Ti3C2 shows clear absorption in the spectral region of 300–800 nm with a maximum at ∼520 nm (Fig. 1i). r-Ti3C2 also exhibits a broad absorption band in the region of 300–800 nm, but the absorption maximum exhibits a slight redshift. This phenomenon is probably caused by the changes in the surface chemistry and terminal groups of r-Ti3C2, resulting in a changed bandgap.51 Despite the broad light absorption, very few charge carriers can be photogenerated and separated in Ti3C2 and r-Ti3C2.32–34 On the other hand, the efficient photothermal conversion of Ti3C2 MXene can facilitate surface catalytic reactions through the conversion of light to heat to activate the supported catalyst.52 Unlike common plasmonic Au/semiconductor hybrid photocatalysts,36,53 the absorption peak from the LSPR band of the Au nanospheres cannot be clearly observed in Ti3C2/Au or r-Ti3C2/Au. This result is likely caused by the spectral overlap between the LSPR of the Au nanospheres and the strong broad absorption of Ti3C2 MXene, which is reflected by the enhanced absorption in the region of 500–600 nm. The charge transport ability is another key factor in photocatalysis. Electrochemical impedance spectroscopy (EIS) measurements were conducted under white light illumination in a N2 atmosphere (Fig. S8).
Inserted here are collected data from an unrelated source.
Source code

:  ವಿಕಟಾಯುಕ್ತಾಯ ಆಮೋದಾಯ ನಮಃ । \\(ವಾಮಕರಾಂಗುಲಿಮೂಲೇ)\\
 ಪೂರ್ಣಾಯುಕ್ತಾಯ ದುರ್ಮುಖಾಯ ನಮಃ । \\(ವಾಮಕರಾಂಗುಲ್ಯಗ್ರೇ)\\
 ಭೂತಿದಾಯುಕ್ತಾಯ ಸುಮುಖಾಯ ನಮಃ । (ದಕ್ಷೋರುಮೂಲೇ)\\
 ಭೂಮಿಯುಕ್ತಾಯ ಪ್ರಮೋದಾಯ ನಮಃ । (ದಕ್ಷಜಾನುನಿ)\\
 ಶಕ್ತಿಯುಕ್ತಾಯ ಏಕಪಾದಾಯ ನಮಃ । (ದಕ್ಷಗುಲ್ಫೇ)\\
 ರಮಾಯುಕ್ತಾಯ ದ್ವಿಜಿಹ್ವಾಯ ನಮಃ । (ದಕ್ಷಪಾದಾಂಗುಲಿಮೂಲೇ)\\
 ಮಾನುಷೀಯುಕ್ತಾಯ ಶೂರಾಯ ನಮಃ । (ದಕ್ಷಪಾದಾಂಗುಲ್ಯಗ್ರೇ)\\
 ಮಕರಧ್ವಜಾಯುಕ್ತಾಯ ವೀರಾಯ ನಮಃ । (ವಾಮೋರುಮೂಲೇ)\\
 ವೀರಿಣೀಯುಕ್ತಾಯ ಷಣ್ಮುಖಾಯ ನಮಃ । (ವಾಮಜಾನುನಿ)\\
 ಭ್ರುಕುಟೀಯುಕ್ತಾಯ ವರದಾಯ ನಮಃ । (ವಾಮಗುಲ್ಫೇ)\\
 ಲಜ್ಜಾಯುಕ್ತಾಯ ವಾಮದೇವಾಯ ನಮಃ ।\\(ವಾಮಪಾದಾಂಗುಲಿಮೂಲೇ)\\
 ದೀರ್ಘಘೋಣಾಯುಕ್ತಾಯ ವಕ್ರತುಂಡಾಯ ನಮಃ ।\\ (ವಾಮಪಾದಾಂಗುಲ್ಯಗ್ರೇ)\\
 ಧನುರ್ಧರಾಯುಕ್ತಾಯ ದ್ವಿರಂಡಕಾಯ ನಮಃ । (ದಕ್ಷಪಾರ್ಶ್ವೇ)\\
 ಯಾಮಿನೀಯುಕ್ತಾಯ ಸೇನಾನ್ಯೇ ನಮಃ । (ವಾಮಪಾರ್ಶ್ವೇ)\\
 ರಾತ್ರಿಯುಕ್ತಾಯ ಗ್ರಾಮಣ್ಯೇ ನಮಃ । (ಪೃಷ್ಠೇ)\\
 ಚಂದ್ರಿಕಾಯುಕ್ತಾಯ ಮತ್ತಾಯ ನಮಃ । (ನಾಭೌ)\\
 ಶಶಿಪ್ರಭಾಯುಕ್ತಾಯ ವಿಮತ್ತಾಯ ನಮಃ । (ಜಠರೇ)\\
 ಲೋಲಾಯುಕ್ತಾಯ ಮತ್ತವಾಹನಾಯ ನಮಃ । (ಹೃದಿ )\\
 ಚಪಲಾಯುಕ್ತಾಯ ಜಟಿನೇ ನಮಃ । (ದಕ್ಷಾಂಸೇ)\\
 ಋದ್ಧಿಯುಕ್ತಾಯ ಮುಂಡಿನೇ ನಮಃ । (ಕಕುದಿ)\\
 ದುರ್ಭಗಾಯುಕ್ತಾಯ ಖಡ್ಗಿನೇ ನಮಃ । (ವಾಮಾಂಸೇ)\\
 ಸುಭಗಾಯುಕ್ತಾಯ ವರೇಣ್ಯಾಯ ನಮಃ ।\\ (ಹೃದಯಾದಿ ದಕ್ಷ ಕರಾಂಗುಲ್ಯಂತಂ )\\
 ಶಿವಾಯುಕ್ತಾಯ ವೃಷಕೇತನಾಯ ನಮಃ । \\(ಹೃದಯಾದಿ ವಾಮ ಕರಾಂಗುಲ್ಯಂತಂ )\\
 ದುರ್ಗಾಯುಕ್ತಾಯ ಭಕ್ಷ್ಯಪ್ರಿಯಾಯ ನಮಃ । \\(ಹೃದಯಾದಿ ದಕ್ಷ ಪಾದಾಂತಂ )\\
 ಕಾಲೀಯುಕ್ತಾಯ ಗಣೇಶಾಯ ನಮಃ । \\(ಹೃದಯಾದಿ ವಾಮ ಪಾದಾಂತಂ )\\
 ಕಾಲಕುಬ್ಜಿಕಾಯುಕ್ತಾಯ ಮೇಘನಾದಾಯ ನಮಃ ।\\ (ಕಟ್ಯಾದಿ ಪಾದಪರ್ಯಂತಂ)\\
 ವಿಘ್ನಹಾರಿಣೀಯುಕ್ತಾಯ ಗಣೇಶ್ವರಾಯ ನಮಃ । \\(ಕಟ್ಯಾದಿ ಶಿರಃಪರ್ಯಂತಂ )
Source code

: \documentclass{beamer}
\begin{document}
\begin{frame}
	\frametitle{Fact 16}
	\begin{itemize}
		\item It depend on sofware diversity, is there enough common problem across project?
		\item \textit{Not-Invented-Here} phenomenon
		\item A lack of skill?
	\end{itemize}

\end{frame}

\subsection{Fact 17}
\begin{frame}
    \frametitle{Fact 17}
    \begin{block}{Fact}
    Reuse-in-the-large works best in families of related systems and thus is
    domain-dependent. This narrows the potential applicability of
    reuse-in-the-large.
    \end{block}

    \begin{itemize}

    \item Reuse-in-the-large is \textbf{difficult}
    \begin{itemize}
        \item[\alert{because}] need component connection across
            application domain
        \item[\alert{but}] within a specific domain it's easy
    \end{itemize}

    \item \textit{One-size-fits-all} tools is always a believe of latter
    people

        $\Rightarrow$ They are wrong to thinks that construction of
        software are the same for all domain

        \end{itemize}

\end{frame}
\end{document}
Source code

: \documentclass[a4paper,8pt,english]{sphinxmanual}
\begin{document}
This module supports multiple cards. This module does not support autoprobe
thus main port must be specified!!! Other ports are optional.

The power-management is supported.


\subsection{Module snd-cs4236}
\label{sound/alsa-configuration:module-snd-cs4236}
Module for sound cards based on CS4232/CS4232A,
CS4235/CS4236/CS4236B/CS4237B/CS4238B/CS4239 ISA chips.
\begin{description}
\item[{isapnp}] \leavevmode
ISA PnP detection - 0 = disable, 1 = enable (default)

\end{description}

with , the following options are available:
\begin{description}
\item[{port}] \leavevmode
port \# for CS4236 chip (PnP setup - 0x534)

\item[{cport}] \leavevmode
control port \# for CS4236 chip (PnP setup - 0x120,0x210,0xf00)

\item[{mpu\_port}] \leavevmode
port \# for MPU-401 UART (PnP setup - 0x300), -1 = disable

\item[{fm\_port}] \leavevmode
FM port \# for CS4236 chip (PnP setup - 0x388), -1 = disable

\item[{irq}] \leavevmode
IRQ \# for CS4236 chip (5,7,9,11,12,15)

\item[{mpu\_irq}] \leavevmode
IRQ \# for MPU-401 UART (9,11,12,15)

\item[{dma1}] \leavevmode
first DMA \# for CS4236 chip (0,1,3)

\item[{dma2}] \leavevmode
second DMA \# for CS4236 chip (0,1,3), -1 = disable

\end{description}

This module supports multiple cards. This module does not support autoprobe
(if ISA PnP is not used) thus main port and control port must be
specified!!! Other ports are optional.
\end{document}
A smaller semicircle in the obtained Nyquist plot implies a better charge transfer capability at the electrode–electrolyte interface. r-Ti3C2/Au exhibits the smallest arc radius, signifying a good charge transfer ability. The improved charge transfer ability can be attributed to the effective interfacial charge transfer in the sandwich-like r-Ti3C2/Au. Though the metallic Ti3C2 is difficult to photogenerate charge carriers, it can serve as an electron acceptor to capture the hot electrons generated by the plasmonic Au nanospheres owing to its superior electrical conductivity.32

Nitrogen photofixation

The photocatalytic N2 fixation experiments were performed in N2-saturated water under light illumination and ambient conditions in a quartz reactor (Fig. S9). The produced ammonia amount was determined by Nessler's method, as shown by the calibration curve (Fig. S10). Fig. 2a displays the time-dependent NH4+ concentrations over different photocatalysts under white light illumination. The Au nanospheres were found to be inactive for N2 photofixation under both white and visible light. NH4+ was hardly detected over Ti3C2. The NH4+ concentration reached 10.7 and 18.3 µmol L−1 in 6 h over r-Ti3C2 and Ti3C2/Au, respectively. The N2 photofixation activity of the r-Ti3C2/Au catalyst was greatly boosted to 216.8 µmol L−1 in 6 h. Under visible light (λ >400 nm), the produced NH4+ amounts of all catalysts decreased (Fig. 2b). The ammonia generation rates were normalized against the illumination time and the catalyst amount under both white and visible light (Fig. 2c). The NH4+ generation rate over r-Ti3C2/Au is 22.6 (12.4) µmol h−1 gcat−1 under white light (visible light) illumination, which is 5.8 (5.9) and 10.2 (10.3) times those of Ti3C2/Au and r-Ti3C2, respectively.
image file: d1sc02772g-f2.tif
Fig. 2 N2 photofixation over Au, Ti3C2, r-Ti3C2, Ti3C2/Au, and r-Ti3C2/Au. (a) Time courses of the ammonia concentrations measured under white light illumination. (b) Time courses of the ammonia concentrations measured under visible light illumination (λ >420 nm). (c) Ammonia production rates under white light and visible light. The rates for the Au nanospheres are not drawn because the Au nanospheres exhibit no activity for N2 photofixation.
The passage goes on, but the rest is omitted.